Thursday, December 19, 2013

The Two Mr. Phils

Linda Holmes has penned an excellent piece over at NPR about A&E (the network once known as Arts and Entertainment) suspending Phil Robertson from the filming of Duck Dynasty. In it, she talks about Show Phil and Actual Phil and how A&E has set about protecting the version of Phil that they feel belongs to them from the version that belongs to him.

Because the media comments on the part of Actual Phil that landed him in trouble with A&E generally mesh (more in some places, less so in others) with stereotypical "conservative" and/or "Christian" values, the broader discussion (rather quickly) began to turn on whether or not Robertson was being persecuted by secular society.

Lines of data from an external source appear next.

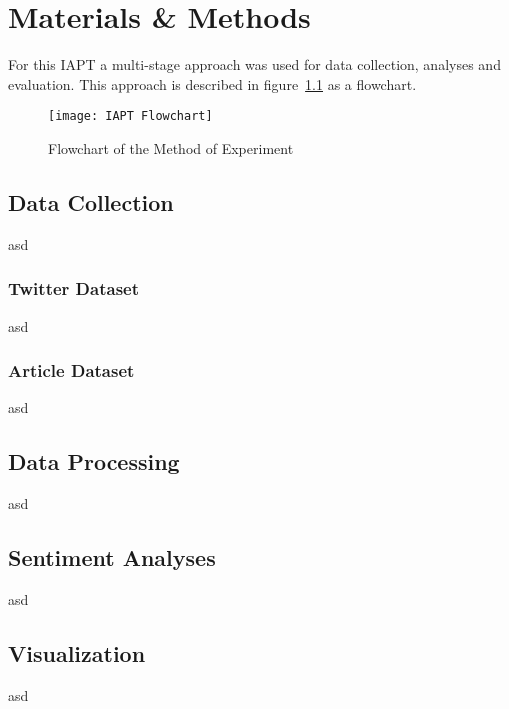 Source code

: \chapter{Materials \& Methods}


For this \ac{IAPT} a multi-stage approach was used for data collection, analyses and evaluation.
This approach is described in figure~\ref{fig:flowchart} as a flowchart.

\begin{figure}[h!]
\texttt{[image: IAPT Flowchart]}
\caption[Method Flowchart]{Flowchart of the Method of Experiment}
\label{fig:flowchart}
\end{figure}

\section{Data Collection}
asd
\subsection{Twitter Dataset}
asd
\subsection{Article Dataset}
asd

\section{Data Processing}
asd

\section{Sentiment Analyses}
asd

\section{Visualization}
asd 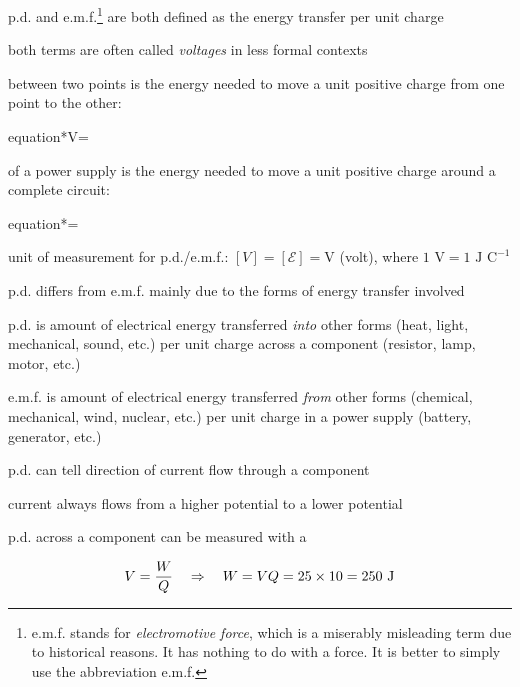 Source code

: p.d. and e.m.f.\footnote{e.m.f. stands for \emph{electromotive force}, which is a miserably misleading term due to historical reasons. It has nothing to do with a force. It is better to simply use the abbreviation e.m.f.} are both defined as the energy transfer per unit charge

both terms are often called \emph{voltages} in less formal contexts

\begin{ilight}
	 between two points is the energy needed to move a unit positive charge from one point to the other: \begin{empheq}[box=\tcbhighmath]{equation*}{V=}\end{empheq} 
\end{ilight}

\begin{ilight}
	 of a power supply is the energy needed to move a unit positive charge around a complete circuit: \begin{empheq}[box=\tcbhighmath]{equation*}{=} \end{empheq}
\end{ilight}


\cmt unit of measurement for p.d./e.m.f.: $[V] = [\mathcal{E}] = \text{V}$ (volt), where $1 \text{ V} = 1 \text{ J C}^{-1}$

\cmt p.d. differs from e.m.f. mainly due to the forms of energy transfer involved

p.d. is amount of electrical energy transferred \emph{into} other forms (heat, light, mechanical, sound, etc.) per unit charge across a component (resistor, lamp, motor, etc.)

e.m.f. is amount of electrical energy transferred \emph{from} other forms (chemical, mechanical, wind, nuclear, etc.) per unit charge in a power supply (battery, generator, etc.)

\cmt p.d. can tell direction of current flow through a component

current always flows from a higher potential to a lower potential

\cmt p.d. across a component can be measured with a 



\begin{soln}\begin{equation*}
	V = \frac{W}{Q} \quad \Rightarrow \quad W = V Q = 25 \times 10 = 250 \text{ J} 
\end{equation*}
\end{soln}

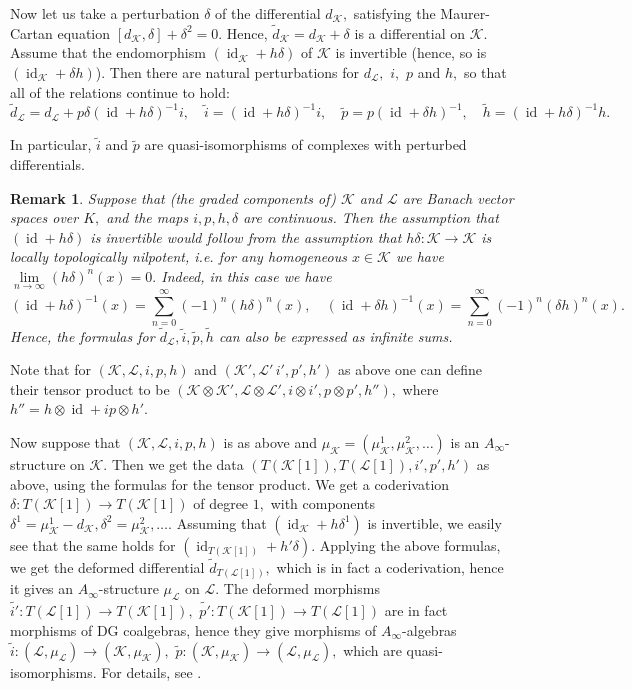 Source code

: \documentclass[11pt,leqno]{amsart}
\newtheorem{remark}[theo]{Remark}
\numberwithin{equation}{section}
\newcommand{\cL}{{\mathcal L}}
\newcommand{\cK}{{\mathcal K}}
\newcommand{\id}{\operatorname{id}}
\begin{document}
Now let us take a perturbation $\delta$ of the differential $d_{\cK},$ satisfying the Maurer-Cartan equation $[d_{\cK},\delta]+\delta^2=0.$ Hence, $\tilde{d}_{\cK}=d_{\cK}+\delta$ is a differential on $\cK.$ Assume that the endomorphism $(\id_{\cK}+h\delta)$ of $\cK$ is invertible (hence, so is $(\id_{\cK}+\delta h)$). Then there are natural perturbations for $d_{\cL},$ $i,$ $p$ and $h,$ so that all of the relations continue to hold:
$$\tilde{d}_{\cL}=d_{\cL}+p\delta(\id+h\delta)^{-1}i,\quad \tilde{i}=(\id+h\delta)^{-1}i,\quad \tilde{p}=p(\id+\delta h)^{-1},\quad \tilde{h}=(\id+h\delta)^{-1}h.$$

In particular, $\tilde{i}$ and $\tilde{p}$ are quasi-isomorphisms of complexes with perturbed differentials. 

\begin{remark}\label{remark:top_nilpotent}Suppose that (the graded components of) $\cK$ and $\cL$ are Banach vector spaces over $K,$ and the maps $i,p,h,\delta$ are continuous. Then the assumption that $(\id+h\delta)$ is invertible would follow from the assumption that $h\delta:\cK\to\cK$ is locally topologically nilpotent, i.e. for any homogeneous $x\in\cK$ we have $\lim\limits_{n\to\infty}(h\delta)^n(x)=0.$ Indeed, in this case we have $$(\id+h\delta)^{-1}(x)=\sum\limits_{n=0}^{\infty}(-1)^n(h\delta)^n(x),\quad (\id+\delta h)^{-1}(x)=\sum\limits_{n=0}^{\infty}(-1)^n(\delta h)^n(x).$$ Hence, the formulas for $\tilde{d}_{\cL},\tilde{i},\tilde{p},\tilde{h}$ can also be expressed as infinite sums.\end{remark}

Note that for $(\cK,\cL,i,p,h)$ and $(\cK',\cL'\,i',p',h')$ as above one can define
their tensor product to be $(\cK\otimes\cK',\cL\otimes\cL',i\otimes i', p\otimes p',h''),$ where $h''=h\otimes\id+ip\otimes h'.$   

Now suppose that $(\cK,\cL,i,p,h)$ is as above and $\mu_{\cK}=(\mu_{\cK}^1,\mu_{\cK}^2,\dots)$ is an $A_{\infty}$-structure on $\cK.$ Then we get the data $(T(\cK[1]),T(\cL[1]),i',p',h')$ as above, using the formulas for the tensor product. We get a coderivation $\delta:T(\cK[1])\to T(\cK[1])$ of degree $1,$ with components $\delta^1=\mu^1_{\cK}-d_{\cK},\delta^2=\mu^2_{\cK},\dots.$ Assuming that $(\id_{\cK}+h\delta^1)$ is invertible, we easily see that the same holds for $(\id_{T(\cK[1])}+h'\delta).$ Applying the above formulas, we get the deformed differential $\tilde{d}_{T(\cL[1])},$ which is in fact a coderivation, hence it gives an $A_{\infty}$-structure $\mu_{\cL}$ on $\cL.$ The deformed morphisms $\tilde{i'}:T(\cL[1])\to T(\cK[1]),$ $\tilde{p'}:T(\cK[1])\to T(\cL[1])$ are in fact morphisms of DG coalgebras, hence they give morphisms of $A_{\infty}$-algebras $\tilde{i}:(\cL,\mu_{\cL})\to (\cK,\mu_{\cK}),$ $\tilde{p}:(\cK,\mu_{\cK})\to (\cL,\mu_{\cL}),$ which are quasi-isomorphisms. For details, see \cite[Section 3.3]{CL}.
\end{document}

Cue conservative charges of anti-Christian intolerance. So predictable.
Jonathan Merritt, The Real Duck Dynasty Scandal: Phil Robertson's Comments on Race
But really, what's at issue here is the nature of celebrity and the general set of values that "the public" tends to for celebrities to subscribe to. Despite a general suspicion that little is more fake than reality television, there's still a desire to see it as being more WYSIWYG than it actual is - to believe that the people would still behave the same way when the cameras are elsewhere. Which is what makes the appearance of Actual Phil problematic. Regardless of what you think of his opinions and/or any deeper meaning behind his words, the problem with the Actual Phil that was presented in the GQ interview is that he's not the blandly "wholesome," everyone-can-see-themselves-in-him everyman that wants A&E to present to us by way of Show Phil. And like just about every other television station, they would like to believe that he's the real thing.